Допрошенные в ходе следствия солдаты показали, что перед началом стрельбы прозвучала команда всем военнослужащим выйти из толпы и лечь у стены здания. Также были выведены и пережидали расстрел в подвале прокуратуры несколько десятков учащихся партийных курсов, находившиеся среди демонстрантов. Таким образом своих пытались обезопасить. Но все-таки во время стрельбы на площади находились милиционеры и дружинники, военные и негласные агенты КГБ. А пуля не выбирала. Однако выбытие из строя своих, наверное, тоже просчитывалось.
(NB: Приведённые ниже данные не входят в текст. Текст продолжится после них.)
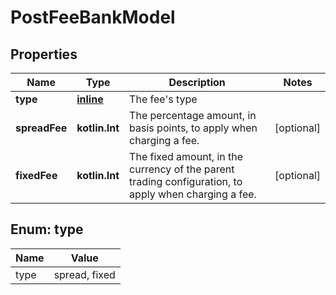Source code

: 
# PostFeeBankModel

## Properties
Name | Type | Description | Notes
------------ | ------------- | ------------- | -------------
**type** | [**inline**](#Type) | The fee&#39;s type | 
**spreadFee** | **kotlin.Int** | The percentage amount, in basis points, to apply when charging a fee. |  [optional]
**fixedFee** | **kotlin.Int** | The fixed amount, in the currency of the parent trading configuration, to apply when charging a fee. |  [optional]


<a name="Type"></a>
## Enum: type
Name | Value
---- | -----
type | spread, fixed



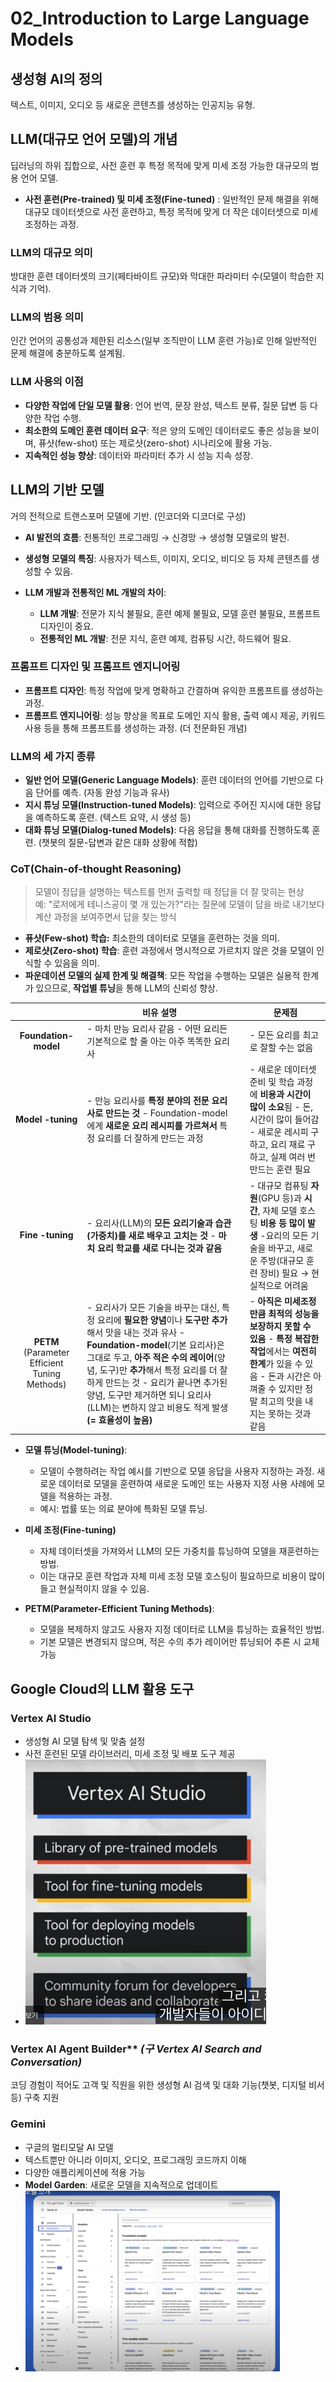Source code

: # 02_Introduction to Large Language Models

## 생성형 AI의 정의
텍스트, 이미지, 오디오 등 새로운 콘텐츠를 생성하는 인공지능 유형.  

## LLM(대규모 언어 모델)의 개념
딥러닝의 하위 집합으로, 사전 훈련 후 특정 목적에 맞게 미세 조정 가능한 대규모의 범용 언어 모델.  

* **사전 훈련(Pre-trained) 및 미세 조정(Fine-tuned)** : 일반적인 문제 해결을 위해 대규모 데이터셋으로 사전 훈련하고, 특정 목적에 맞게 더 작은 데이터셋으로 미세 조정하는 과정.  
### LLM의 대규모 의미
방대한 훈련 데이터셋의 크기(페타바이트 규모)와 막대한 파라미터 수(모델이 학습한 지식과 기억).  
### LLM의 범용 의미
인간 언어의 공통성과 제한된 리소스(일부 조직만이 LLM 훈련 가능)로 인해 일반적인 문제 해결에 충분하도록 설계됨.  
### LLM 사용의 이점
  * **다양한 작업에 단일 모델 활용**: 언어 번역, 문장 완성, 텍스트 분류, 질문 답변 등 다양한 작업 수행.  
  * **최소한의 도메인 훈련 데이터 요구**: 적은 양의 도메인 데이터로도 좋은 성능을 보이며, 퓨샷(few-shot) 또는 제로샷(zero-shot) 시나리오에 활용 가능.  
  * **지속적인 성능 향상**: 데이터와 파라미터 추가 시 성능 지속 성장.  

## LLM의 기반 모델
거의 전적으로 트랜스포머 모델에 기반. (인코더와 디코더로 구성)  

* **AI 발전의 흐름**: 전통적인 프로그래밍 → 신경망 → 생성형 모델로의 발전. 

* **생성형 모델의 특징**: 사용자가 텍스트, 이미지, 오디오, 비디오 등 자체 콘텐츠를 생성할 수 있음.  

* **LLM 개발과 전통적인 ML 개발의 차이**:  
  * **LLM 개발**: 전문가 지식 불필요, 훈련 예제 불필요, 모델 훈련 불필요, 프롬프트 디자인이 중요.  
  * **전통적인 ML 개발**: 전문 지식, 훈련 예제, 컴퓨팅 시간, 하드웨어 필요.  
### 프롬프트 디자인 및 프롬프트 엔지니어링
  * **프롬프트 디자인**: 특정 작업에 맞게 명확하고 간결하며 유익한 프롬프트를 생성하는 과정.  
  * **프롬프트 엔지니어링**: 성능 향상을 목표로 도메인 지식 활용, 출력 예시 제공, 키워드 사용 등을 통해 프롬프트를 생성하는 과정. (더 전문화된 개념)  
### LLM의 세 가지 종류
  * **일반 언어 모델(Generic Language Models)**: 훈련 데이터의 언어를 기반으로 다음 단어를 예측. (자동 완성 기능과 유사)  
  * **지시 튜닝 모델(Instruction-tuned Models)**: 입력으로 주어진 지시에 대한 응답을 예측하도록 훈련. (텍스트 요약, 시 생성 등)  
  * **대화 튜닝 모델(Dialog-tuned Models)**: 다음 응답을 통해 대화를 진행하도록 훈련. (챗봇의 질문-답변과 같은 대화 상황에 적합)  
### CoT(Chain-of-thought Reasoning)   
> 모델이 정답을 설명하는 텍스트를 먼저 출력할 때 정답을 더 잘 맞히는 현상  
> 예: "로저에게 테니스공이 몇 개 있는가?"라는 질문에 모델이 답을 바로 내기보다 계산 과정을 보여주면서 답을 찾는 방식  
* **퓨샷(Few-shot) 학습:** 최소한의 데이터로 모델을 훈련하는 것을 의미.  
* **제로샷(Zero-shot) 학습**: 훈련 과정에서 명시적으로 가르치지 않은 것을 모델이 인식할 수 있음을 의미.  
* **파운데이션 모델의 실제 한계 및 해결책**: 모든 작업을 수행하는 모델은 실용적 한계가 있으므로, **작업별 튜닝**을 통해 LLM의 신뢰성 향상.

|  | 비유 설명 |  | 문제점 |
| :---: | ----- | ----- | ----- |
| **Foundation-model** | \- 마치 만능 요리사 같음 \- 어떤 요리든 기본적으로 할 줄 아는 아주 똑똑한 요리사 |  | \- 모든 요리를 최고로 잘할 수는 없음 |
| **Model \-tuning** | \- 만능 요리사를 **특정 분야의 전문 요리사로 만드는 것** \- Foundation-model에게 **새로운 요리 레시피를 가르쳐서** 특정 요리를 더 잘하게 만드는 과정 |  | \- 새로운 데이터셋 준비 및 학습 과정에 **비용과 시간이 많이 소요**됨 \- 돈, 시간이 많이 들어감 \- 새로운 레시피 구하고, 요리 재료 구하고, 실제 여러 번 만드는 훈련 필요 |
| **Fine \-tuning** | \- 요리사(LLM)의 **모든 요리기술과 습관(가중치)를 새로 배우고 고치는 것** \- **마치 요리 학교를 새로 다니는 것과 같음** |  | \- 대규모 컴퓨팅 **자원**(GPU 등)과 **시간**, 자체 모델 호스팅 **비용 등 많이 발생** \-요리의 모든 기술을 바꾸고, 새로운 주방(대규모 훈련 장비) 필요                          → 현실적으로 어려움 |
| **PETM** (Parameter Efficient Tuning Methods) | \- 요리사가 모든 기술을 바꾸는 대신, 특정 요리에 **필요한 양념**이나 **도구만 추가**해서 맛을 내는 것과 유사 \- **Foundation-model**(기본 요리사)은 그대로 두고, **아주 적은 수의 레이어**(양념, 도구)만 **추가**해서 특정 요리를 더 잘하게 만드는 것  \- 요리가 끝나면 추가된 양념, 도구만 제거하면 되니 요리사(LLM)는 변하지 않고 비용도 적게 발생 **(= 효율성이 높음)** |  | \- **아직은 미세조정만큼 최적의 성능을 보장하지 못할 수 있음** \- **특정 복잡한 작업**에서는 **여전히 한계**가 있을 수 있음 \- 돈과 시간은 아껴줄 수 있지만 정말 최고의 맛을 내지는 못하는 것과 같음 |

  * **모델 튜닝(Model-tuning)**:   
    * 모델이 수행하려는 작업 예시를 기반으로 모델 응답을 사용자 지정하는 과정. 새로운 데이터로 모델을 훈련하여 새로운 도메인 또는 사용자 지정 사용 사례에 모델을 적용하는 과정.  
    * 예시: 법률 또는 의료 분야에 특화된 모델 튜닝.  
  
  * **미세 조정(Fine-tuning)**
    * 자체 데이터셋을 가져와서 LLM의 모든 가중치를 튜닝하여 모델을 재훈련하는 방법.   
    * 이는 대규모 훈련 작업과 자체 미세 조정 모델 호스팅이 필요하므로 비용이 많이 들고 현실적이지 않을 수 있음.  
  
  * **PETM(Parameter-Efficient Tuning Methods)**:   
    * 모델을 복제하지 않고도 사용자 지정 데이터로 LLM을 튜닝하는 효율적인 방법.   
    * 기본 모델은 변경되지 않으며, 적은 수의 추가 레이어만 튜닝되어 추론 시 교체 가능  
  
## Google Cloud의 LLM 활용 도구
### Vertex AI Studio
  * 생성형 AI 모델 탐색 및 맞춤 설정  
  * 사전 훈련된 모델 라이브러리, 미세 조정 및 배포 도구 제공
  * ![Vertex AI Studio](../resources/vertex-ai-studio.png)
			

### Vertex AI Agent Builder** *(구 Vertex AI Search and Conversation)*
코딩 경험이 적어도 고객 및 직원을 위한 생성형 AI 검색 및 대화 기능(챗봇, 디지털 비서 등) 구축 지원  

### Gemini  
  * 구글의 멀티모달 AI 모델  
  * 텍스트뿐만 아니라 이미지, 오디오, 프로그래밍 코드까지 이해  
  * 다양한 애플리케이션에 적용 가능  
  * **Model Garden**: 새로운 모델을 지속적으로 업데이트
  * ![모델가든](../resources/model-garden.png)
Зафиксированы ранения и гибель дружинников (одного мы сами нашли в захоронении), ранения военных, ушибы, ссадины, переломы и пр. Но об этом предпочитали не распространяться — в бою как в бою.

Запланированность расстрела подтверждает, как ни странно, отсутствие необходимости в этом. Если горотдел милиции можно считать объектом охраны (там была оружейная комната), то административное здание, в котором уже не было ни охраняемых лиц, ни чего-то ценного, никак не относится к военным объектам. На него, после небольшого погрома, уже не покушались, и в 12 часов 10 минут из здания был выдворен последний демонстрант.

Никому и ничему не угрожала и сама масса людей на площади. На солдат не нападали и оружие не выхватывали. Из толпы по солдатам тоже никто не стрелял — это доказано. Зачем же было учинено это побоище? Ответ один — для того, чтобы разогнать людей. Другие способы не применили потому что не очень хотели. В Новочеркасске нужна была кровь, и ее пустили. Кому это было нужно? Тому, кому выгодно.

ЛИЦЕДЕИ

Рассмотрим интересы действующих сторон. Хрущеву явно невыгоден был такой компромат. Его публичная политика изначально была построена на отрицании силы и репрессий. Расстрел рабочих явно дискредитировал саму суть государства рабочих и крестьян. В широком масштабе объяснить эту акцию не представлялось возможным. Значит, надо было все скрыть. Но в масштабах города скрыть было уже невозможно, и поэтому главной идейной задачей власти и соответствующих органов стала дискредитация участников выступления. Хулиганы, бунтовщики, бандиты и отщепенцы — такие ярлыки навешивались на забастовщиков, и таким методом «спасалась» честь рабочего класса. Людей снова разделили на «плохих» и «хороших». Это была непростая работа, и она не была выгодной ни одному из действующих в то время в Новочеркасске партийных лидеров. Наверное, и Анастас Микоян в душе не одобрял этих мер. Чего не скажешь о суховатом, жестком Козлове, для которого человек — просто рабочий материал. Но при всех разногласиях допустить, чтобы о кровавом побоище узнал мир? Этого даже представить не могли ни Хрущев, ни его подручные. И в решении этой главной задачи они были едины.

Невыгодна была акция подавления и для армии. Несомненно, это понимал Министр обороны Малиновский, являвшийся в данных событиях лишь передаточным звеном команд из Москвы. С жесткими мерами не согласны были Плиев, Шапошников и другие руководители округа. И даже Олешко, скомандовавший «Огонь!», говорил, что не ожидал такого убойного огня и впоследствии очень переживал. Военные, защищавшие свой народ от фашизма, никак не были готовы к подавлению этого же народа.

Такие функции в большей степени подходили внутренним войскам. Но и для них, непосредственных участников, было очевидно, что необходимости в расстреле нет. На площади стояли женщины, дети. Людям нужны были понимание и отклик, а не нуля.

В данной ситуации на сцену выходит КГБ — организация, в чьей компетенции была защита государственных интересов в соответствии с провозглашенной политикой и указаниями руководящей и направляющей силы — КПСС. Вероятно, чекистам вначале ставилось в вину то, что они пропустили ситуацию в Новочеркасске, не овладели ею в начале. Можно представить реакцию Хрущева и его соратников на такое развитие событий. Нужна была скорейшая разрядка обстановки, ведь, несмотря на все меры, весть о забастовке просачивалась в другие города области и ложилась на подготовленную схожими жизненными условиями почву. Очаг восстания необходимо было погасить. Договариваться, идти на уступки какой-то толпе высокие московские гости не хотели, да и боялись. Поэтому и вручили карт-бланш КГБ. И уж он постарался. Кровью и тайной повязал всех. Имея такой рычаг давления на партийных бонз, эта организация впоследствии значительно расширила свои штаты, получила дополнительные привилегии и новые полигоны для действий.